== Record excerpts ==
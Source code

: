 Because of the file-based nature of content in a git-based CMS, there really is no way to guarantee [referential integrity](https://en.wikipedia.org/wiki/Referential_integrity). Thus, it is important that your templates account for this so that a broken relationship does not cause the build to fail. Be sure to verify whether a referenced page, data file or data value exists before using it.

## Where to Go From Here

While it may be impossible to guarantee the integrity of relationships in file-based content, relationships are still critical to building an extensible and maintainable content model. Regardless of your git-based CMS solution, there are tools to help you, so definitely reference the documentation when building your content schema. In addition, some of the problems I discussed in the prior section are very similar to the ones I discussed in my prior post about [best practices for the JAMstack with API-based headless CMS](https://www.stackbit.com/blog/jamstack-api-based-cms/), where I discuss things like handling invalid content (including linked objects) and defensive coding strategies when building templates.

---

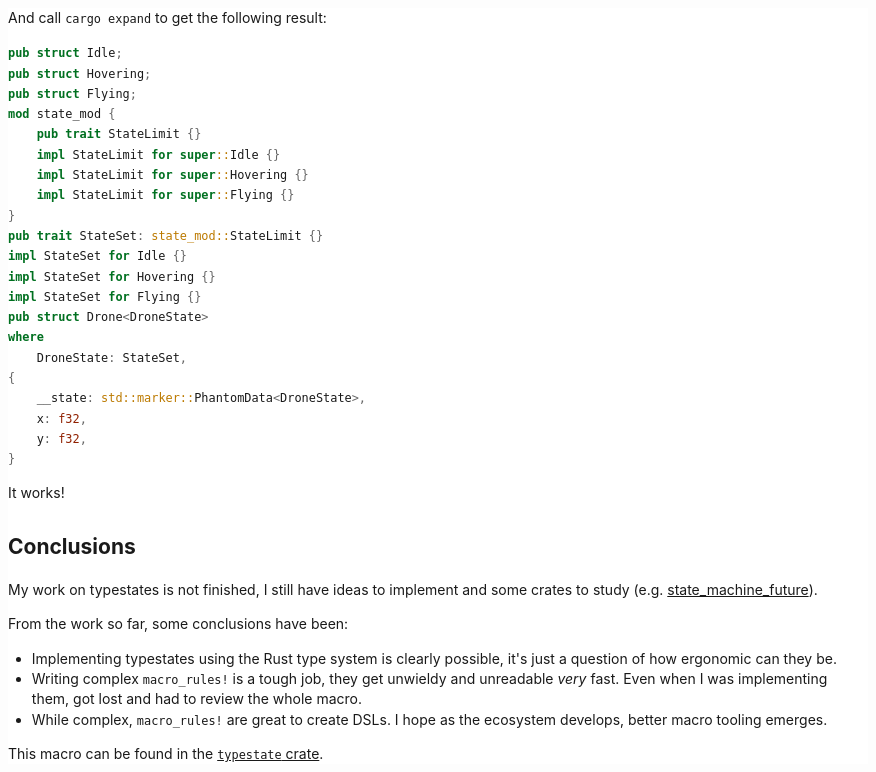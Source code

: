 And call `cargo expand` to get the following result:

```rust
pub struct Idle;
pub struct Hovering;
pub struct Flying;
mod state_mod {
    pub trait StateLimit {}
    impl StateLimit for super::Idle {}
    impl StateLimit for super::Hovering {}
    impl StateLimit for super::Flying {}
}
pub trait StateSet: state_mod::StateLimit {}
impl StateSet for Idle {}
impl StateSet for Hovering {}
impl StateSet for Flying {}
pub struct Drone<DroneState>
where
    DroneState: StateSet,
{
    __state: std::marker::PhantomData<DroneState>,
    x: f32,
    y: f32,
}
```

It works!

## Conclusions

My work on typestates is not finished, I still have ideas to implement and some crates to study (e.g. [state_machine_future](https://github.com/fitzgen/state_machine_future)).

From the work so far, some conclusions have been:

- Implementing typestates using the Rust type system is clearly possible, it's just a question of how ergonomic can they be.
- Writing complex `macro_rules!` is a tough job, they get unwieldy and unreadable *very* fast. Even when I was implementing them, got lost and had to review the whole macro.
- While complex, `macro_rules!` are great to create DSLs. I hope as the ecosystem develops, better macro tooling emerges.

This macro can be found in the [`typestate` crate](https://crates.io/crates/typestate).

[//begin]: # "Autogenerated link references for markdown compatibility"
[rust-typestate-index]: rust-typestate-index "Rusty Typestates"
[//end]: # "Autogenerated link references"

== Problem description ==
From the entries above, copy each line that holds "While".

== Written response ==
While it may be impossible to guarantee the integrity of relationships in file-based content, relationships are still critical to building an extensible and maintainable content model. Regardless of your git-based CMS solution, there are tools to help you, so definitely reference the documentation when building your content schema. In addition, some of the problems I discussed in the prior section are very similar to the ones I discussed in my prior post about [best practices for the JAMstack with API-based headless CMS](https://www.stackbit.com/blog/jamstack-api-based-cms/), where I discuss things like handling invalid content (including linked objects) and defensive coding strategies when building templates.
- While complex, `macro_rules!` are great to create DSLs. I hope as the ecosystem develops, better macro tooling emerges.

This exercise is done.